The Christmas cards flowed like molasses until just the week before, when a deluge of greetings in colorful and sparkly artwork donned our bookcase from top to bottom. Among them were letters from family with whom we have not seen in many years. What a treat to hear from them and read about the rich memories of Christmases past; like our German Christmas tree, that we shared every year throughout my childhood. I have already composed responses to you all to which I keep adding thoughts as they resurface in my heart and mind. Of course, we received most recent kids’ photos from dear patients and of our own grandchildren. Daughter Laurel’s family continues to grow with their 3rd son due in March. Eldest son, Brandon, turned 5 yesterday and Christopher 3 on Christmas Day! That is one heck of a present.

Shortly into what is already proving to be a pleasantly hectic New Year, I came home one night to find a message in my Facebook inbox from someone I was not familiar, about a subject that helped mold me into who I have become. “Robileth Lodge” it read, which would be pretty cryptic for anyone who has not experienced Robileth Lodge personally. A really long story shortened, another family had also spent summers in Ontario, Canada as guests at the exact same private place we stayed from 1967 into the 1980’s. Never having known this until now, I have been spending time nearly every day reliving the precious memories with new friend “Robileth Lodge Karen” and her brother, swapping stories and photos of many summers past. Having just missed each other in passing by a day or even hours, what a gift it is to find someone in space and time to relive those life-shaping events. This has been the inspiration for me to send “Happy Holiday Thank You Greetings” in January in the future. The New Year typically brings bills and tax information and necessary dietary changes that remind us we may have overindulged. I am thrilled to know so many of you and thank you Karen, for introducing yourself and family into my life. If the film “The Lake House” had not already been written, this would be our story!
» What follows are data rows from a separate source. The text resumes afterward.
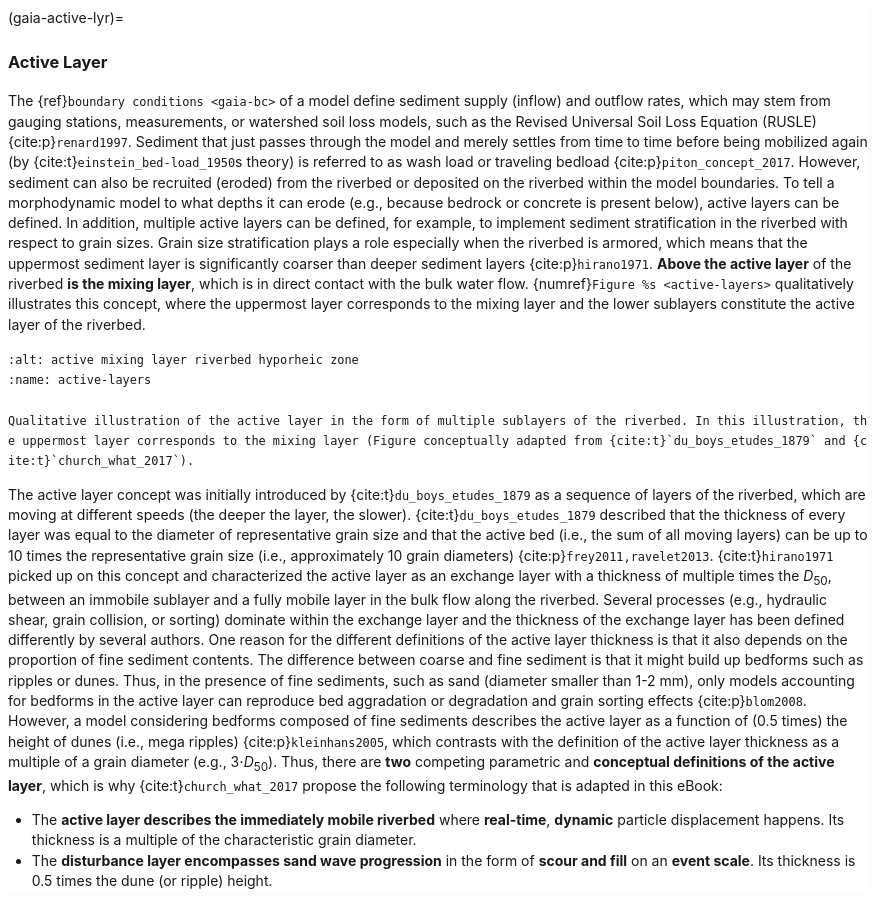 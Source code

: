 (gaia-active-lyr)=
### Active Layer

The {ref}`boundary conditions <gaia-bc>` of a model define sediment supply (inflow) and outflow rates, which may stem from gauging stations, measurements, or watershed soil loss models, such as the Revised Universal Soil Loss Equation (RUSLE) {cite:p}`renard1997`. Sediment that just passes through the model and merely settles from time to time before being mobilized again (by {cite:t}`einstein_bed-load_1950`s theory) is referred to as wash load or traveling bedload {cite:p}`piton_concept_2017`. However, sediment can also be recruited (eroded) from the riverbed or deposited on the riverbed within the model boundaries. To tell a morphodynamic model to what depths it can erode (e.g., because bedrock or concrete is present below), active layers can be defined. In addition, multiple active layers can be defined, for example, to implement sediment stratification in the riverbed with respect to grain sizes. Grain size stratification plays a role especially when the riverbed is armored, which means that the uppermost sediment layer is significantly coarser than deeper sediment layers {cite:p}`hirano1971`. **Above the active layer** of the riverbed **is the mixing layer**, which is in direct contact with the bulk water flow. {numref}`Figure %s <active-layers>` qualitatively illustrates this concept, where the uppermost layer corresponds to the mixing layer and the lower sublayers constitute the active layer of the riverbed.

```{figure} ../../img/telemac/active-layers-web.jpg
:alt: active mixing layer riverbed hyporheic zone
:name: active-layers

Qualitative illustration of the active layer in the form of multiple sublayers of the riverbed. In this illustration, the uppermost layer corresponds to the mixing layer (Figure conceptually adapted from {cite:t}`du_boys_etudes_1879` and {cite:t}`church_what_2017`).
```

The active layer concept was initially introduced by {cite:t}`du_boys_etudes_1879` as a sequence of layers of the riverbed, which are moving at different speeds (the deeper the layer, the slower). {cite:t}`du_boys_etudes_1879` described that the thickness of every layer was equal to the diameter of representative grain size and that the active bed (i.e., the sum of all moving layers) can be up to 10 times the representative grain size (i.e., approximately 10 grain diameters) {cite:p}`frey2011,ravelet2013`. {cite:t}`hirano1971` picked up on this concept and characterized the active layer as an exchange layer with a thickness of multiple times the $D_{50}$, between an immobile sublayer and a fully mobile layer in the bulk flow along the riverbed. Several processes (e.g., hydraulic shear, grain collision, or sorting) dominate within the exchange layer and the thickness of the exchange layer has been defined differently by several authors. One reason for the different definitions of the active layer thickness is that it also depends on the proportion of fine sediment contents. The difference between coarse and fine sediment is that it might build up bedforms such as ripples or dunes. Thus, in the presence of fine sediments, such as sand (diameter smaller than 1-2 mm), only models accounting for bedforms in the active layer can reproduce bed aggradation or degradation and grain sorting effects {cite:p}`blom2008`. However, a model considering bedforms composed of fine sediments describes the active layer as a function of (0.5 times) the height of dunes (i.e., mega ripples) {cite:p}`kleinhans2005`, which contrasts with the definition of the active layer thickness as a multiple of a grain diameter (e.g., 3$\cdot D_{50}$). Thus, there are **two** competing parametric and **conceptual definitions of the active layer**, which is why {cite:t}`church_what_2017` propose the following terminology that is adapted in this eBook:

* The **active layer describes the immediately mobile riverbed** where **real-time**, **dynamic** particle displacement happens. Its thickness is a multiple of the characteristic grain diameter.
* The **disturbance layer encompasses sand wave progression** in the form of **scour and fill** on an **event scale**. Its thickness is 0.5 times the dune (or ripple) height.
As gifts we exchanged on Christmas Day, Beth especially expressed the pleasure and ease with which she magically found her presents for everyone this year. “They simply presented themselves” she proclaimed, like the perfect cocoa pot for our early am coffees or late evening teas in the privacy and peacefulness of our bedroom. It occurred to me that the other side of giving as well as receiving was the cheer we miss hearing about all the wonderful things others receive. As Beth reviewed her list of thoughtful gifts, I found myself as excited to hear about them as she was obtaining them, so on this “Thankfulness Thursday”, I wanted to share my many gifts with you too with wishes of spreading that same holiday cheer into the New Year and New Decade this 2010.